* To do: From the listing below, reproduce exactly the lines starting with the one with "I made this" and going on through the one with "### Copper: A", both ends kept. No picture is copied.

___ Given data ___

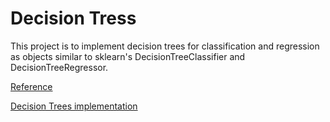 # Decision Tress

This project is to implement decision trees for classification and regression as objects similar to sklearn's DecisionTreeClassifier and DecisionTreeRegressor.

[Reference](https://github.com/parrt/msds621/blob/master/projects/dtree/dtree.md)

[Decision Trees implementation](https://github.com/hxu47/decision-tree/blob/master/dtree.py)
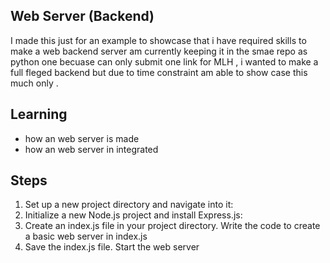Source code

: ## Web Server (Backend)
I made this just for an example to showcase that i have required skills to make a web backend server am currently keeping it in the smae repo as python one becuase can only submit one link for MLH , i wanted to make a full fleged backend but due to time constraint am able to show case this much only . 

## Learning 
- how an web server is made
- how an web server in integrated

## Steps
1. Set up a new project directory and navigate into it:
2. Initialize a new Node.js project and install Express.js:
3. Create an index.js file in your project directory.
Write the code to create a basic web server in index.js
4. Save the index.js file.
Start the web server

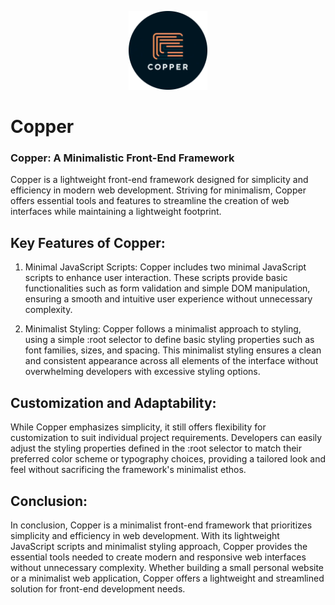 <p align="center">
<img src="./images/copper-logo.png" width="25%" />
</p>


# Copper
### Copper: A Minimalistic Front-End Framework

Copper is a lightweight front-end framework designed for simplicity and efficiency in modern web development. Striving for minimalism, Copper offers essential tools and features to streamline the creation of web interfaces while maintaining a lightweight footprint.

## Key Features of Copper:

1. Minimal JavaScript Scripts: Copper includes two minimal JavaScript scripts to enhance user interaction. These scripts provide basic functionalities such as form validation and simple DOM manipulation, ensuring a smooth and intuitive user experience without unnecessary complexity.

2. Minimalist Styling: Copper follows a minimalist approach to styling, using a simple :root selector to define basic styling properties such as font families, sizes, and spacing. This minimalist styling ensures a clean and consistent appearance across all elements of the interface without overwhelming developers with excessive styling options.

## Customization and Adaptability:

While Copper emphasizes simplicity, it still offers flexibility for customization to suit individual project requirements. Developers can easily adjust the styling properties defined in the :root selector to match their preferred color scheme or typography choices, providing a tailored look and feel without sacrificing the framework's minimalist ethos.

## Conclusion:

In conclusion, Copper is a minimalist front-end framework that prioritizes simplicity and efficiency in web development. With its lightweight JavaScript scripts and minimalist styling approach, Copper provides the essential tools needed to create modern and responsive web interfaces without unnecessary complexity. Whether building a small personal website or a minimalist web application, Copper offers a lightweight and streamlined solution for front-end development needs.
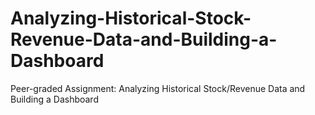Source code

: # Analyzing-Historical-Stock-Revenue-Data-and-Building-a-Dashboard
Peer-graded Assignment: Analyzing Historical Stock/Revenue Data and Building a Dashboard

___

* Exercise response:
I made this just for an example to showcase that i have required skills to make a web backend server am currently keeping it in the smae repo as python one becuase can only submit one link for MLH , i wanted to make a full fleged backend but due to time constraint am able to show case this much only . 

## Learning 
- how an web server is made
- how an web server in integrated

## Steps
1. Set up a new project directory and navigate into it:
2. Initialize a new Node.js project and install Express.js:
3. Create an index.js file in your project directory.
Write the code to create a basic web server in index.js
4. Save the index.js file.
Start the web server

 <p align="center">
<img src="./images/copper-logo.png" width="25%" />
</p>


# Copper
### Copper: A Minimalistic Front-End Framework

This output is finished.